Nice tool and demonstration of how to use it. Sysmon is indeed excellent, and I strongly recommend organisations to implement endpoint monitoring using sysmon and the Swift on Security ruleset as soon as possible. The number of events is reasonably low per device (single digit MB per day in many cases), and there are good patterns for collecting those events easily.
However, OSX clients sometimes get left out of this tooling. It's nice to see that OSX is catching up, and if you have a set of your staff using Mac's, the AppMon tool referenced further down merits investigating.
So, thankfully the crisis was averted. Phew! Despite being totally stressful to deal with, when we reflected on the incident afterwards, there were a lot of positives we could take from it. We had learned so much about what we did and didn’t know and as a result were able to identify areas for improvement. It also demonstrated that we had been able to pull together and work really effectively as one team. We felt proud of how we responded. These are some of the things we learnt and some of the changes we suggested:
- We now back-up the database much more frequently.
- Confusing Heroku database names had made the mistake too easy to make so we changed them to be super clear, STAGING and PRODUCTION.
Yes, I know. You run thousands of databases, with thousands of different projects, so you really want to call projects things like a719-s213 so it lines up with the cost center codes that finance hand out.
The main reason to use sensible names for things is that it reduces the chances of things like this from happening. I recommend that all names begin with the environment, so prod-X, or test-X, or devmbs-X.
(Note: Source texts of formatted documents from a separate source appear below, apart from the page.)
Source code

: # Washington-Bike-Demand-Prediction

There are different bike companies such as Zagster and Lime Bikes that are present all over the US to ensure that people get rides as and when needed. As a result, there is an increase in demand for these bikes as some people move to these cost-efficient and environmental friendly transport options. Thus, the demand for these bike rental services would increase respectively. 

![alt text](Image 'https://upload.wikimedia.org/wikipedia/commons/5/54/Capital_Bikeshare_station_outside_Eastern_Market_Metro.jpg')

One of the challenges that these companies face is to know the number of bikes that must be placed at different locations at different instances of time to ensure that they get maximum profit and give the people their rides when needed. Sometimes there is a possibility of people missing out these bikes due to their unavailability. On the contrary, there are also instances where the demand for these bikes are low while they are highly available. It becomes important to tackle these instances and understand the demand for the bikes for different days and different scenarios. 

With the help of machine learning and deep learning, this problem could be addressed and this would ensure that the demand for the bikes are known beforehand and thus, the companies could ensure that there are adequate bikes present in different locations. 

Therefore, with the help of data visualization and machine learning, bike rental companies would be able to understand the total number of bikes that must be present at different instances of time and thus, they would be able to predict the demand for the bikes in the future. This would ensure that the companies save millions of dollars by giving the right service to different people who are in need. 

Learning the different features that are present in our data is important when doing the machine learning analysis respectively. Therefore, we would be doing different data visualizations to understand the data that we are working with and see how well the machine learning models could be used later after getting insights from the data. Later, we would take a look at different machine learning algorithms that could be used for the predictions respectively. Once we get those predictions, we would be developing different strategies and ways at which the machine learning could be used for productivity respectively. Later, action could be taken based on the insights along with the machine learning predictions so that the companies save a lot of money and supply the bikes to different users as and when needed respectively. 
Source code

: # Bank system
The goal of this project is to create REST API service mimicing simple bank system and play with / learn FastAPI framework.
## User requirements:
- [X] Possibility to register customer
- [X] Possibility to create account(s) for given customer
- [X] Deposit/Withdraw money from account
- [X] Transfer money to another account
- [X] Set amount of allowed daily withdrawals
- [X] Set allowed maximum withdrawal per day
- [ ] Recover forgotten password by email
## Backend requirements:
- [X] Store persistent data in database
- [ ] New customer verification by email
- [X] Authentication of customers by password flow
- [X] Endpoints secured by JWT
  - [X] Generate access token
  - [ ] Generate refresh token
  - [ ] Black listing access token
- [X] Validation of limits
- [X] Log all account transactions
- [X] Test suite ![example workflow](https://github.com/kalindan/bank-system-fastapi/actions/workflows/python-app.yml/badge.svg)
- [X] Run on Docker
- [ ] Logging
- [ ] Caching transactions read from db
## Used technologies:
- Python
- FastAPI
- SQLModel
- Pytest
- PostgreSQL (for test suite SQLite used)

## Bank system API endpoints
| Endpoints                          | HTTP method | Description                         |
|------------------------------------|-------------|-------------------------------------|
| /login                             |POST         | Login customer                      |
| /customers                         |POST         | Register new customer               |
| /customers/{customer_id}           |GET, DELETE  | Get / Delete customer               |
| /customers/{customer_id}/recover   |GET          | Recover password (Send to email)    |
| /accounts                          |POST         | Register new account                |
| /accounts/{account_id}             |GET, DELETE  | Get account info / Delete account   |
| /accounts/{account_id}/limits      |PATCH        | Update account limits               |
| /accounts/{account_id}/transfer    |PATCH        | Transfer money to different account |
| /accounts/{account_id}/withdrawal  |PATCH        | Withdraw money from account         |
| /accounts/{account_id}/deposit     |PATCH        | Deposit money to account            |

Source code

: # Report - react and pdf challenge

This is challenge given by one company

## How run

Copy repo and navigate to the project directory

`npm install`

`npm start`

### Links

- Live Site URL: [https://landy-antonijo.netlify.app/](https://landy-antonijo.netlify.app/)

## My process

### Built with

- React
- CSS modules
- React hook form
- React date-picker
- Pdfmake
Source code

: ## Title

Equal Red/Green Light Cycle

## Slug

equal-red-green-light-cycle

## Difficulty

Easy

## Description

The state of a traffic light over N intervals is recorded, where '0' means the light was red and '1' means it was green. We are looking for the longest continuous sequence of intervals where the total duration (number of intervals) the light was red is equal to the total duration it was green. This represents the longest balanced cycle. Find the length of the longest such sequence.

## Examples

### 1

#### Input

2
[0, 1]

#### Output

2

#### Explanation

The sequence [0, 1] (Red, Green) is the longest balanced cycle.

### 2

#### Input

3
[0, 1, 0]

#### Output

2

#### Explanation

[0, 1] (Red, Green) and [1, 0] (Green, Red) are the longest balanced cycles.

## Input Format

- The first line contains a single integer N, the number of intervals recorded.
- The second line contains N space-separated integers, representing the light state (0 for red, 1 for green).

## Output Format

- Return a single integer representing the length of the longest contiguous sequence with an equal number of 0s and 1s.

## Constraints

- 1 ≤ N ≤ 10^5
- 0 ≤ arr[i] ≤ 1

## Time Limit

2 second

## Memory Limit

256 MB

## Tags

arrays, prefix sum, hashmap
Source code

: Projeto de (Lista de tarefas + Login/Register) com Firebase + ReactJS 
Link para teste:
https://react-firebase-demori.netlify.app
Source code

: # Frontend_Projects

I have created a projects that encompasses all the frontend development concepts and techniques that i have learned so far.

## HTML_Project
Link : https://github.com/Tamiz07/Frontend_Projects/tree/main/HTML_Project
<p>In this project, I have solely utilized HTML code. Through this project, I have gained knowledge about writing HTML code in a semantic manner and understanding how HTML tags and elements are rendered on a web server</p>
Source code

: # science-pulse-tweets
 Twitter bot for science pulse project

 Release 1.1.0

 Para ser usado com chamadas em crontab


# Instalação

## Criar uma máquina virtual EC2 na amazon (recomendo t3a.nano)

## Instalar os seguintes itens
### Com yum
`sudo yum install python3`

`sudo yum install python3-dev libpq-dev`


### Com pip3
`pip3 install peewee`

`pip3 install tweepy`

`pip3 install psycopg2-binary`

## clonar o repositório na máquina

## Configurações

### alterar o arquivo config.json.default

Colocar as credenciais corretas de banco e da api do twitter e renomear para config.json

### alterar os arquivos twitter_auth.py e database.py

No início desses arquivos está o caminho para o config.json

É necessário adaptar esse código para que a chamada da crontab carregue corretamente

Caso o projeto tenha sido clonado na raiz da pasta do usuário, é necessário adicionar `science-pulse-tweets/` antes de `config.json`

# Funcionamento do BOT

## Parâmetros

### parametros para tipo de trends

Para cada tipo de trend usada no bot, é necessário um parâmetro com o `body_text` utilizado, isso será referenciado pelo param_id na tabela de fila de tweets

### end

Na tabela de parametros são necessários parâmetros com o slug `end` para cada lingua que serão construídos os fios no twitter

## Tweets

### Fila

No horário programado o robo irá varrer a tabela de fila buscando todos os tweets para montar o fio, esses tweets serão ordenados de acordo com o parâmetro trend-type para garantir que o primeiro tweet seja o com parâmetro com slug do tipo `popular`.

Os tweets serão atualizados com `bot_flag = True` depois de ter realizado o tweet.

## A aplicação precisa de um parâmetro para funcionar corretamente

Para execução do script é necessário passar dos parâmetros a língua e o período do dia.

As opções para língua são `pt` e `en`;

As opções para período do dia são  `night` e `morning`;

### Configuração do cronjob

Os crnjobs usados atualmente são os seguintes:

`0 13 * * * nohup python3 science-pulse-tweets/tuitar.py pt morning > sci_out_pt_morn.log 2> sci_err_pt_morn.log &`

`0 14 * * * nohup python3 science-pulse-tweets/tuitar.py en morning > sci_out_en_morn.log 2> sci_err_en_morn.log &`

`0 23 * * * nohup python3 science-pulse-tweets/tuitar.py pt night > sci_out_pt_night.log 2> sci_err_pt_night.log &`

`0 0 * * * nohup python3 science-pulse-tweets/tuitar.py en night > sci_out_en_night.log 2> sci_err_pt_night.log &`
Secondly, access to production should always be really clear to users. If you are doing a release/database change/logging on, whatever, you should have big visual warnings that you are doing it to production if possible.
It's also nice to see admissions of mistakes, how it was resolved, and a great "no-blame" culture here. Note that no-blame doesn't mean not naming the people involved, it means acknowledging that this was a mistake that anyone could have done, and learning from that to ensure that it doesn't happen in the future.